Problem statement »
If a record holds a picture, drop the picture and return the rest of the record word for word.
### Records supplied ###
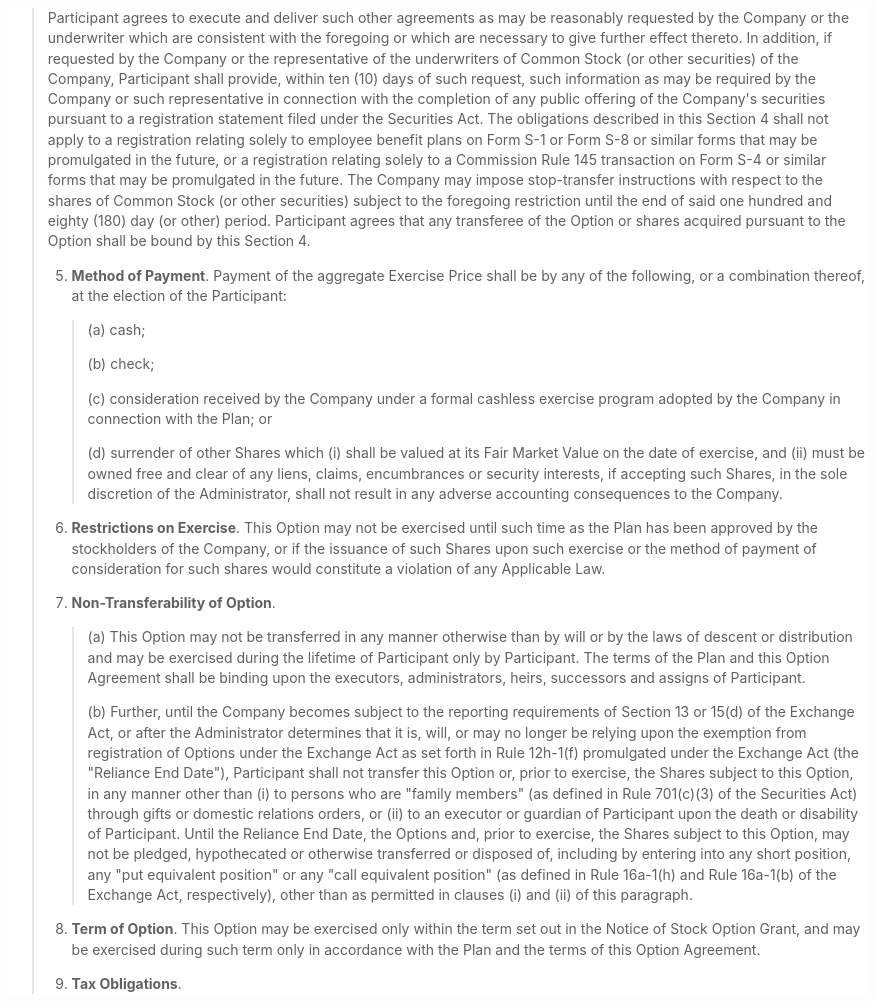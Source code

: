 > Participant agrees to execute and deliver such other agreements as may be reasonably requested by the Company or the underwriter which are consistent with the foregoing or which are necessary to give further effect thereto. In addition, if requested by the Company or the representative of the underwriters of Common Stock (or other securities) of the Company, Participant shall provide, within ten (10) days of such request, such information as may be required by the Company or such representative in connection with the completion of any public offering of the Company's securities pursuant to a registration statement filed under the Securities Act. The obligations described in this Section 4 shall not apply to a registration relating solely to employee benefit plans on Form S-1 or Form S-8 or similar forms that may be promulgated in the future, or a registration relating solely to a Commission Rule 145 transaction on Form S-4 or similar forms that may be promulgated in the future. The Company may impose stop-transfer instructions with respect to the shares of Common Stock (or other securities) subject to the foregoing restriction until the end of said one hundred and eighty (180) day (or other) period. Participant agrees that any transferee of the Option or shares acquired pursuant to the Option shall be bound by this Section 4.
>
> 5. **Method of Payment**. Payment of the aggregate Exercise Price shall be by any of the following, or a combination thereof, at the election of the Participant:
>
> > (a) cash;
> >
> > (b) check;
> >
> > (c) consideration received by the Company under a formal cashless exercise program adopted by the Company in connection with the Plan; or
> >
> > (d) surrender of other Shares which (i) shall be valued at its Fair Market Value on the date of exercise, and (ii) must be owned free and clear of any liens, claims, encumbrances or security interests, if accepting such Shares, in the sole discretion of the Administrator, shall not result in any adverse accounting consequences to the Company.
>
> 6. **Restrictions on Exercise**. This Option may not be exercised until such time as the Plan has been approved by the stockholders of the Company, or if the issuance of such Shares upon such exercise or the method of payment of consideration for such shares would constitute a violation of any Applicable Law.
>
> 7. **Non-Transferability of Option**.
>
> > (a) This Option may not be transferred in any manner otherwise than by will or by the laws of descent or distribution and may be exercised during the lifetime of Participant only by Participant. The terms of the Plan and this Option Agreement shall be binding upon the executors, administrators, heirs, successors and assigns of Participant.
> >
> > (b) Further, until the Company becomes subject to the reporting requirements of Section 13 or 15(d) of the Exchange Act, or after the Administrator determines that it is, will, or may no longer be relying upon the exemption from registration of Options under the Exchange Act as set forth in Rule 12h-1(f) promulgated under the Exchange Act (the "Reliance End Date"), Participant shall not transfer this Option or, prior to exercise, the Shares subject to this Option, in any manner other than (i) to persons who are "family members" (as defined in Rule 701(c)(3) of the Securities Act) through gifts or domestic relations orders, or (ii) to an executor or guardian of Participant upon the death or disability of Participant. Until the Reliance End Date, the Options and, prior to exercise, the Shares subject to this Option, may not be pledged, hypothecated or otherwise transferred or disposed of, including by entering into any short position, any "put equivalent position" or any "call equivalent position" (as defined in Rule 16a-1(h) and Rule 16a-1(b) of the Exchange Act, respectively), other than as permitted in clauses (i) and (ii) of this paragraph.
>
> 8. **Term of Option**. This Option may be exercised only within the term set out in the Notice of Stock Option Grant, and may be exercised during such term only in accordance with the Plan and the terms of this Option Agreement.
>
> 9. **Tax Obligations**.
>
###
Result of the exercise »
Source code

: > Participant agrees to execute and deliver such other agreements as may be reasonably requested by the Company or the underwriter which are consistent with the foregoing or which are necessary to give further effect thereto. In addition, if requested by the Company or the representative of the underwriters of Common Stock (or other securities) of the Company, Participant shall provide, within ten (10) days of such request, such information as may be required by the Company or such representative in connection with the completion of any public offering of the Company's securities pursuant to a registration statement filed under the Securities Act. The obligations described in this Section 4 shall not apply to a registration relating solely to employee benefit plans on Form S-1 or Form S-8 or similar forms that may be promulgated in the future, or a registration relating solely to a Commission Rule 145 transaction on Form S-4 or similar forms that may be promulgated in the future. The Company may impose stop-transfer instructions with respect to the shares of Common Stock (or other securities) subject to the foregoing restriction until the end of said one hundred and eighty (180) day (or other) period. Participant agrees that any transferee of the Option or shares acquired pursuant to the Option shall be bound by this Section 4.
>
> 5. **Method of Payment**. Payment of the aggregate Exercise Price shall be by any of the following, or a combination thereof, at the election of the Participant:
>
> > (a) cash;
> >
> > (b) check;
> >
> > (c) consideration received by the Company under a formal cashless exercise program adopted by the Company in connection with the Plan; or
> >
> > (d) surrender of other Shares which (i) shall be valued at its Fair Market Value on the date of exercise, and (ii) must be owned free and clear of any liens, claims, encumbrances or security interests, if accepting such Shares, in the sole discretion of the Administrator, shall not result in any adverse accounting consequences to the Company.
>
> 6. **Restrictions on Exercise**. This Option may not be exercised until such time as the Plan has been approved by the stockholders of the Company, or if the issuance of such Shares upon such exercise or the method of payment of consideration for such shares would constitute a violation of any Applicable Law.
>
> 7. **Non-Transferability of Option**.
>
> > (a) This Option may not be transferred in any manner otherwise than by will or by the laws of descent or distribution and may be exercised during the lifetime of Participant only by Participant. The terms of the Plan and this Option Agreement shall be binding upon the executors, administrators, heirs, successors and assigns of Participant.
> >
> > (b) Further, until the Company becomes subject to the reporting requirements of Section 13 or 15(d) of the Exchange Act, or after the Administrator determines that it is, will, or may no longer be relying upon the exemption from registration of Options under the Exchange Act as set forth in Rule 12h-1(f) promulgated under the Exchange Act (the "Reliance End Date"), Participant shall not transfer this Option or, prior to exercise, the Shares subject to this Option, in any manner other than (i) to persons who are "family members" (as defined in Rule 701(c)(3) of the Securities Act) through gifts or domestic relations orders, or (ii) to an executor or guardian of Participant upon the death or disability of Participant. Until the Reliance End Date, the Options and, prior to exercise, the Shares subject to this Option, may not be pledged, hypothecated or otherwise transferred or disposed of, including by entering into any short position, any "put equivalent position" or any "call equivalent position" (as defined in Rule 16a-1(h) and Rule 16a-1(b) of the Exchange Act, respectively), other than as permitted in clauses (i) and (ii) of this paragraph.
>
> 8. **Term of Option**. This Option may be exercised only within the term set out in the Notice of Stock Option Grant, and may be exercised during such term only in accordance with the Plan and the terms of this Option Agreement.
>
> 9. **Tax Obligations**.
>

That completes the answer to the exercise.